→ **ENTRIES SHOWN**

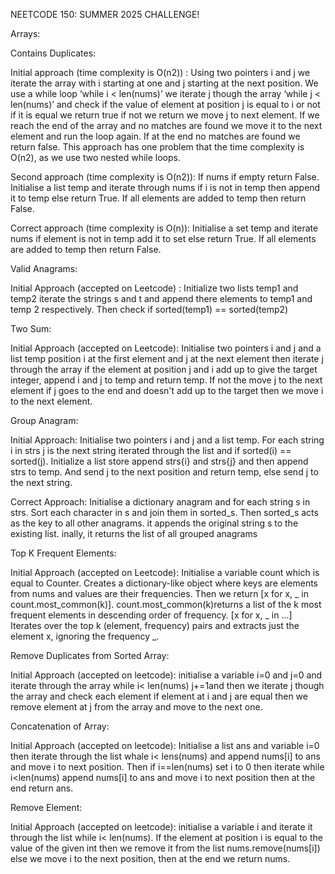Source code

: NEETCODE 150: SUMMER 2025 CHALLENGE!


Arrays:

Contains Duplicates:

  Initial approach (time complexity is O(n2)) : Using  two pointers i and j we iterate the array with i starting at one and j starting at      the next position. We use a while loop ‘while i < len(nums)’  we iterate j though the array ‘while j < len(nums)’ and check if the value     of element at position j is equal to i or not if it is equal we return true if not we return we move j to next element. If we reach the      end of the array and no matches are found we move it to the next element and run the loop again. If at the end no matches are found we       return   false. This approach has one problem that the time complexity is O(n2), as we use two nested while loops.

  Second approach (time complexity is O(n2)): If nums if empty return False. Initialise a list temp and iterate through nums if i is not in    temp then append it to temp else return True. If all elements are added to temp then return False.

  Correct approach (time complexity is O(n)): Initialise a set temp and iterate nums if element is not in temp add it to set else return       True. If all elements are added to temp then return False.

Valid Anagrams:

  Initial Approach (accepted on Leetcode) : Initialize two lists temp1 and temp2 iterate the strings s and t and append there elements to      temp1 and temp 2 respectively. Then check if sorted(temp1) == sorted(temp2)

Two Sum: 

  Initial Approach (accepted on Leetcode): Initialise two pointers i and j and a list temp position i at the first element and j at the next element then iterate j through the array if the element at position j and i add up to give the target integer, append i and j to temp and return temp. If not the move j to the next element if j goes to the end and doesn't add up to the target then we move i to the next element.

Group Anagram:


  Initial Approach: Initialise two pointers i and j and a list temp. For each string i in strs j is the next string iterated through the list and if sorted(i) == sorted(j). Initialize a list store append strs{i} and strs{j} and then append strs to temp. And send j to the next position and return temp, else send j to the next string. 


  Correct Approach: Initialise a dictionary anagram and for each string s in strs. Sort each character in s and join them in sorted_s. Then sorted_s acts as the key to all other anagrams. it appends the original string s to the existing list. inally, it returns the list of all grouped anagrams


Top K Frequent Elements:


  Initial Approach (accepted on Leetcode): Initialise a variable count which is equal to Counter. Creates a dictionary-like object where keys are elements from nums and values are their frequencies. Then we return [x for x, _ in count.most_common(k)]. count.most_common(k)returns a list of the k most frequent elements in descending order of frequency. [x for x, _ in ...] Iterates over the top k (element, frequency) pairs and extracts just the element x, ignoring the frequency _.

Remove Duplicates from Sorted Array:


  Initial Approach (accepted on leetcode): initialise a variable i=0 and j=0 and iterate through the array while i< len(nums) j+=1and then we iterate j though the array and check each element if element at i and j are equal then we remove element at j from the array and move to the next one.

Concatenation of Array:


  Initial Approach (accepted on leetcode): Initialise a list ans and variable i=0 then iterate through the list whale i< lens(nums) and append nums[i] to ans and move i to next position. Then if i==len(nums) set i to 0 then iterate while i<len(nums) append nums[i] to ans and move i to next position then at the end return ans.

Remove Element:


  Initial Approach (accepted on leetcode): initialise a variable i and iterate it through the list while i< len(nums). If the element at position i is equal to the value of the given int then we remove it from the list nums.remove(nums[i]) else we move i to the next position, then at the end we return nums.








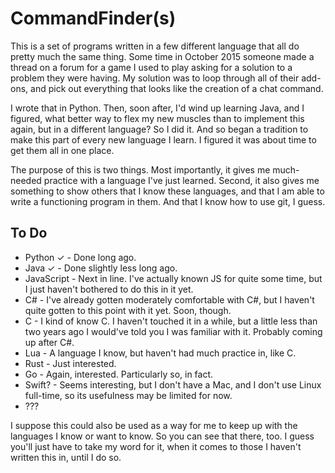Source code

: # CommandFinder(s)

This is a set of programs written in a few different language that all do pretty
much the same thing. Some time in October 2015 someone made a thread on a forum
for a game I used to play asking for a solution to a problem they were having.
My solution was to loop through all of their add-ons, and pick out everything
that looks like the creation of a chat command.

I wrote that in Python. Then, soon after, I'd wind up learning Java, and I
figured, what better way to flex my new muscles than to implement this again,
but in a different language? So I did it. And so began a tradition to make this
part of every new language I learn. I figured it was about time to get them all
in one place.

The purpose of this is two things. Most importantly, it gives me much-needed
practice with a language I've just learned. Second, it also gives me something
to show others that I know these languages, and that I am able to write a
functioning program in them. And that I know how to use git, I guess.


## To Do

 - Python ✓ - Done long ago.
 - Java ✓ - Done slightly less long ago.
 - JavaScript - Next in line. I've actually known JS for quite some time, but I
   just haven't bothered to do this in it yet.
 - C# - I've already gotten moderately comfortable with C#, but I haven't quite
   gotten to this point with it yet. Soon, though.
 - C - I kind of know C. I haven't touched it in a while, but a little less than
   two years ago I would've told you I was familiar with it. Probably coming up
   after C#.
 - Lua - A language I know, but haven't had much practice in, like C.
 - Rust - Just interested.
 - Go - Again, interested. Particularly so, in fact.
 - Swift? - Seems interesting, but I don't have a Mac, and I don't use Linux
   full-time, so its usefulness may be limited for now.
 - ???

I suppose this could also be used as a way for me to keep up with the languages
I know or want to know. So you can see that there, too. I guess you'll just have
to take my word for it, when it comes to those I haven't written this in, until
I do so.
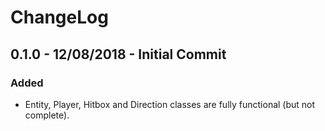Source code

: # ChangeLog

## 0.1.0 - 12/08/2018 - Initial Commit
### Added
+ Entity, Player, Hitbox and Direction classes are fully functional (but not complete).

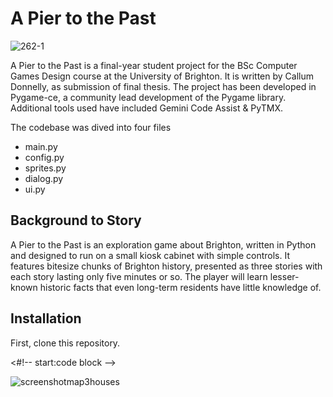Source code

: # A Pier to the Past
![262-1](https://github.com/user-attachments/assets/74040d26-7af7-49b5-9415-b5118a820e4f)

A Pier to the Past is a final-year student project for the BSc Computer Games Design course at the University of Brighton. It is written by Callum Donnelly, as submission of final thesis. The project has been developed in Pygame-ce, a community lead development of the Pygame library. Additional tools used have included Gemini Code Assist & PyTMX.

The codebase was dived into four files

- main.py
- config.py
- sprites.py
- dialog.py
- ui.py


## Background to Story

A Pier to the Past is an exploration game about Brighton, written in Python and designed to run on a small kiosk cabinet with simple controls. It features bitesize chunks of Brighton history, presented as three stories with each story lasting only five minutes or so. The player will learn lesser-known  historic facts that even long-term residents have little knowledge of. 

## Installation

First, clone this repository. 

<#!-- start:code block -->

![screenshotmap3houses](https://github.com/user-attachments/assets/9edfbb2d-3ede-4fca-a374-9bea7009e949)



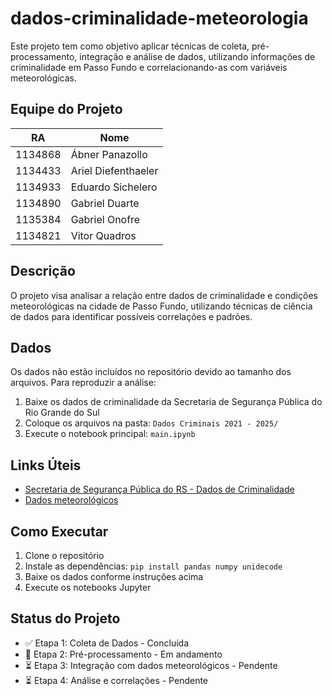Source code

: # dados-criminalidade-meteorologia

Este projeto tem como objetivo aplicar técnicas de coleta, pré-processamento, integração e análise de dados, utilizando informações de criminalidade em Passo Fundo e correlacionando-as com variáveis meteorológicas.

## Equipe do Projeto

| RA      | Nome                 |
|---------|----------------------|
| 1134868 | Ábner Panazollo      |
| 1134433 | Ariel Diefenthaeler  |
| 1134933 | Eduardo Sichelero    |
| 1134890 | Gabriel Duarte       |
| 1135384 | Gabriel Onofre       |
| 1134821 | Vitor Quadros        |

## Descrição

O projeto visa analisar a relação entre dados de criminalidade e condições meteorológicas na cidade de Passo Fundo, utilizando técnicas de ciência de dados para identificar possíveis correlações e padrões.

## Dados

Os dados não estão incluídos no repositório devido ao tamanho dos arquivos. Para reproduzir a análise:

1. Baixe os dados de criminalidade da Secretaria de Segurança Pública do Rio Grande do Sul
2. Coloque os arquivos na pasta: `Dados Criminais 2021 - 2025/`
3. Execute o notebook principal: `main.ipynb`

## Links Úteis

- [Secretaria de Segurança Pública do RS - Dados de Criminalidade](https://www.ssp.rs.gov.br/dados-abertos)
- [Dados meteorológicos](https://drive.google.com/drive/folders/18sNL1jRsmNXyWfdZHkfhVXgYnIEN0E3k)


## Como Executar

1. Clone o repositório
2. Instale as dependências: `pip install pandas numpy unidecode`
3. Baixe os dados conforme instruções acima
4. Execute os notebooks Jupyter

## Status do Projeto

- ✅ Etapa 1: Coleta de Dados - Concluída
- 🚧 Etapa 2: Pré-processamento - Em andamento
- ⏳ Etapa 3: Integração com dados meteorológicos - Pendente
- ⏳ Etapa 4: Análise e correlações - Pendente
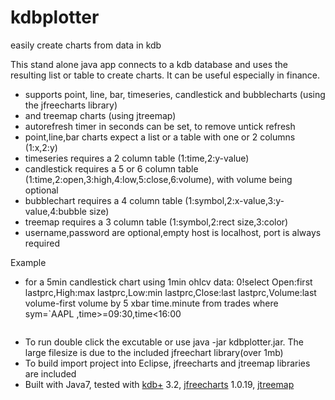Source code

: # kdbplotter
easily create charts from data in kdb

This stand alone java app connects to a kdb database and uses the resulting
list or table to create charts. It can be useful especially in finance.

- supports point, line, bar, timeseries, candlestick and bubblecharts (using the jfreecharts library)
- and treemap charts (using jtreemap)
- autorefresh timer in seconds can be set, to remove untick refresh
- point,line,bar charts expect a list or a table with one or 2 columns (1:x,2:y)
- timeseries requires a 2 column table (1:time,2:y-value)
- candlestick requires a 5 or 6 column table (1:time,2:open,3:high,4:low,5:close,6:volume), with volume being optional
- bubblechart requires a 4 column table (1:symbol,2:x-value,3:y-value,4:bubble size)
- treemap requires a 3 column table (1:symbol,2:rect size,3:color)
- username,password are optional,empty host is localhost, port is always required

Example

- for a 5min candlestick chart using 1min ohlcv data: 
0!select Open:first lastprc,High:max lastprc,Low:min lastprc,Close:last lastprc,Volume:last volume-first volume by 5 xbar time.minute from trades where sym=`AAPL ,time>=09:30,time<16:00

![<oocalc image>](https://github.com/mfitsilis/kdbplotter/blob/master/img/kdbplotter1.png)

- To run double click the excutable or use java -jar kdbplotter.jar. The large filesize is due to the included jfreechart library(over 1mb)
- To build import project into Eclipse, jfreecharts and jtreemap libraries are included
- Built with Java7, tested with [kdb+](https://kx.com/) 3.2, [jfreecharts](http://www.jfree.org/jfreechart/) 1.0.19, [jtreemap](http://jtreemap.sourceforge.net/)
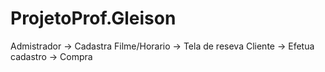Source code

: # ProjetoProf.Gleison 
Admistrador -> Cadastra Filme/Horario 
            -> Tela de reseva
Cliente -> Efetua cadastro
        -> Compra
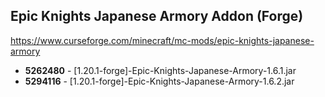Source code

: ## Epic Knights Japanese Armory Addon (Forge)
https://www.curseforge.com/minecraft/mc-mods/epic-knights-japanese-armory

- **5262480** - [1.20.1-forge]-Epic-Knights-Japanese-Armory-1.6.1.jar
- **5294116** - [1.20.1-forge]-Epic-Knights-Japanese-Armory-1.6.2.jar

→ **TASK STATEMENT**
A single number is needed: the count of lines in the records that include "after".

→ **WORKED SOLUTION**
2